= Murder of Shamim Reza Rubel =

1998 crime in Bangladesh

The murder of Shamim Reza Rubel is the murder of a private university student that took place in police custody and created a landmark legal case in Bangladesh.

==History==

===Incident===
Shamim Reza Rubel was a BBA student at the Independent University, Bangladesh, a private university. On 23 July 1998, he was taken from his home in Siddeswari by undercover members of the Detective Branch of the Bangladesh Police who started beating him immediately and accused him of having illegal weapons. He was taken to the Detective Branch office in Mintu Road. He was tortured in custody and forced to admit he had illegal weapons. They took him back to his house to recover the weapons, but could not find any. Rubel admitted that he confessed to stop the torture. They continued to beat him, and his screams could be heard in the neighbourhood. He was taken back to the Detective Branch, and there he died in custody. His autopsy report said he died from hemorrhage and shock caused by severe beating.

===Case===
In 1998, Human Rights organizations challenged the power of the Bangladesh Police to arrest people and torture them in custody arbitrarily. On 3 April 2003, the Bangladesh High Court issued a ruling that halted the government's ability to detain people under the Special Powers Act on mere suspicion.
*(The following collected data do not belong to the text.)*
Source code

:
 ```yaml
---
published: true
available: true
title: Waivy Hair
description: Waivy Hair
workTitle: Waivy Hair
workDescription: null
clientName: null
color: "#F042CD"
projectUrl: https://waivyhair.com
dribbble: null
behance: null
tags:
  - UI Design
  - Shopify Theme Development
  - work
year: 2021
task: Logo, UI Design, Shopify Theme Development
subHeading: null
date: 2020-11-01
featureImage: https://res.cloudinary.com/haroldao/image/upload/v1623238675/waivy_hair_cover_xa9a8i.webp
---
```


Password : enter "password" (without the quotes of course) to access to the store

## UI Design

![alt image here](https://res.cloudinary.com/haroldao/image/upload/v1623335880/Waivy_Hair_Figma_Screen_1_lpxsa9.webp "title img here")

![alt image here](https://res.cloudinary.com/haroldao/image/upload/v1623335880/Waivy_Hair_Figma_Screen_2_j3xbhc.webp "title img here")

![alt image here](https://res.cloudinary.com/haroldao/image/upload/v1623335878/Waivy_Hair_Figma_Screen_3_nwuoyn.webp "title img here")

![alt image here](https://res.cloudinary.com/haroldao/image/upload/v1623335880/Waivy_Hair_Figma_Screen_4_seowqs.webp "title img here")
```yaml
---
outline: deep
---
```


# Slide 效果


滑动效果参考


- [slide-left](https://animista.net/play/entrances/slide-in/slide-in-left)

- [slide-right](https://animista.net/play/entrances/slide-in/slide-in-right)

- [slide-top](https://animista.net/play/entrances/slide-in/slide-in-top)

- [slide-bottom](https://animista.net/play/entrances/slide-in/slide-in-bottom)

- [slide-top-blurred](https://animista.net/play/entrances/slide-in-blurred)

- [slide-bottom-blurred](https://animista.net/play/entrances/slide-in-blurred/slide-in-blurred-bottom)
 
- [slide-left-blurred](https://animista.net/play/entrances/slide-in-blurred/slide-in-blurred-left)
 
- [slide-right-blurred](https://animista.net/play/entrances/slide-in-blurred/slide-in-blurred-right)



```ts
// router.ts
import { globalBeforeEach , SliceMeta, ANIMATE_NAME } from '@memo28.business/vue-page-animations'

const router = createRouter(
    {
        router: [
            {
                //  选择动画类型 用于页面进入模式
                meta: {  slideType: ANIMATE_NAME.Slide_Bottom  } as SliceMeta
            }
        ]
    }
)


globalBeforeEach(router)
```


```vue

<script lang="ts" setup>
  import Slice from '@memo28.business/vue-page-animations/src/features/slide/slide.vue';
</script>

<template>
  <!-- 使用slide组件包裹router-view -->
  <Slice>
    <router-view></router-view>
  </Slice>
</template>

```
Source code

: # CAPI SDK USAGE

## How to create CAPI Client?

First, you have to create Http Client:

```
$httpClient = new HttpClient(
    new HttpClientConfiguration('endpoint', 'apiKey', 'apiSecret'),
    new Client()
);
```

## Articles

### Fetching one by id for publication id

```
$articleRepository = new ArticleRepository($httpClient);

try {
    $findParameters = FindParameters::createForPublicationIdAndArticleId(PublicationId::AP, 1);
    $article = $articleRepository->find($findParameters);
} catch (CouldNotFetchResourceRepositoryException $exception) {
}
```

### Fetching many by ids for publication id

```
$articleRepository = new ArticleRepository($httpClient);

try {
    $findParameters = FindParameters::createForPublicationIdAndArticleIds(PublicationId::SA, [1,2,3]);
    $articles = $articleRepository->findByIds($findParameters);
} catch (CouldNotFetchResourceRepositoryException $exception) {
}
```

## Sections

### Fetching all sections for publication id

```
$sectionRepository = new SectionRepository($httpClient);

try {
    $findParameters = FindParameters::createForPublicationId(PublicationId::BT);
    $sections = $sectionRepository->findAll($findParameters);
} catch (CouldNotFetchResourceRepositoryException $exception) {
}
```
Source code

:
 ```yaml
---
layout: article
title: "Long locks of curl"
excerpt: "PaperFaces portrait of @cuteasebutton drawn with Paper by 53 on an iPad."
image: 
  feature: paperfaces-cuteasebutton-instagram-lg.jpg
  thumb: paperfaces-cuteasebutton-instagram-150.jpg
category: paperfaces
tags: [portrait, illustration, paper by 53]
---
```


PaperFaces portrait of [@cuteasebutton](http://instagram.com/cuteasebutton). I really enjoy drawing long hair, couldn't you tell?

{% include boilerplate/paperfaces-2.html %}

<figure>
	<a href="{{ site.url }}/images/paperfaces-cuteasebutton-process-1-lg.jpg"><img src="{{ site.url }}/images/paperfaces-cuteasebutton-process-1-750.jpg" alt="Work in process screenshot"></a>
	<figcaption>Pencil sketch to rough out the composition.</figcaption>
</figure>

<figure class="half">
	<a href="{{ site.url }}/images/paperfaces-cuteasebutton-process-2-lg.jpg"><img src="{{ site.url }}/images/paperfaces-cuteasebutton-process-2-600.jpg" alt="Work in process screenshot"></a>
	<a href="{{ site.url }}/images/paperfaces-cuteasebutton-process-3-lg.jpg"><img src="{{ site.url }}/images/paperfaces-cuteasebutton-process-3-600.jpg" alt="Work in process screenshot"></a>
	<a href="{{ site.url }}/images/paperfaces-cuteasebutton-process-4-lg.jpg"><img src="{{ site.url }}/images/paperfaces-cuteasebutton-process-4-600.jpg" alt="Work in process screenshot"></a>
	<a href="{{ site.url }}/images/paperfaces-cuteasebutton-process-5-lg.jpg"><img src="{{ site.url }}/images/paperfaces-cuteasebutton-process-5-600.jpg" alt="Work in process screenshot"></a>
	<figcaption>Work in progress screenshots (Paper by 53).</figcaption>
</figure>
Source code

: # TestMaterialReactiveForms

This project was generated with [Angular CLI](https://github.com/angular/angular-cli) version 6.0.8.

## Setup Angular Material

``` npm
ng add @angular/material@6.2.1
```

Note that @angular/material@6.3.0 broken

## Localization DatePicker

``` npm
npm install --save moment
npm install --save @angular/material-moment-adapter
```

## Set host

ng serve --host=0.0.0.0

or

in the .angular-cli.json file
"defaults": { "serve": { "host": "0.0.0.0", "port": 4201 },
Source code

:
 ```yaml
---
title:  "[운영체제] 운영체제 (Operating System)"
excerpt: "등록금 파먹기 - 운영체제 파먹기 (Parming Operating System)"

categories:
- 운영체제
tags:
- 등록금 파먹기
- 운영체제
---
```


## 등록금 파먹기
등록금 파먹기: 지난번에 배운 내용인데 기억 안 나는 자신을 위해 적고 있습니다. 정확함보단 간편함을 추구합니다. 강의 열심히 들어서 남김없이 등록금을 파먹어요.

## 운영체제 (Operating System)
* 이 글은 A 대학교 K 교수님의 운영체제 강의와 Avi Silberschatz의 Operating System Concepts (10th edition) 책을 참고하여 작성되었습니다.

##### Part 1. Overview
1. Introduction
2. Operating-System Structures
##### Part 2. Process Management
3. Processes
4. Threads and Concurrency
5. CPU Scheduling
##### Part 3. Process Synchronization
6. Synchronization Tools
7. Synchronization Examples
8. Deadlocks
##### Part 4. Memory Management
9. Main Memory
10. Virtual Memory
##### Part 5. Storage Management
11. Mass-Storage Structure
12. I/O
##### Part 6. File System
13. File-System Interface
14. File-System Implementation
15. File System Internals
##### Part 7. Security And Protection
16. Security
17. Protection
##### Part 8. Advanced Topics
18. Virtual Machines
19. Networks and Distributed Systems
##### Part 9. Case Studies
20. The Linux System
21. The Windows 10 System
The Bangladesh Nationalist Party-led government filed an appeal with the Appellate Division of the Supreme Court. On 24 May 2016, the Supreme Court of Bangladesh upheld the High Court's verdict with some modifications, significantly reducing the government's power to detain individuals on suspicion.

Rubel's father, Abdur Rob Miah, had filed a case against 14 people, including a neighbour of Rubel, Mukuli Begum. Another accused was Detective Branch assistant commissioner Akram Hussain, who led the team that arrested Rubel. In June 2003, the court sentenced 13 of the accused to life in prison and Mukuli Begum to one year imprisonment. The Bangladesh High Court on 5 May 2011 acquitted 11 of the 12 convicted, excluding police officer Hayatul Islam Thakur. Serajul Huq defended Akram Hussain. After Serajul Huq died, Hussain was defended by the son of Serajul Huq, who was the incumbent Minister of Law Anisul Huq. On 31 August 2015, the Supreme Court of Bangladesh asked Akram to surrender and allowed the government to file an appeal against the Bangladesh High Court verdict. This came after the government filed a petition against the verdict.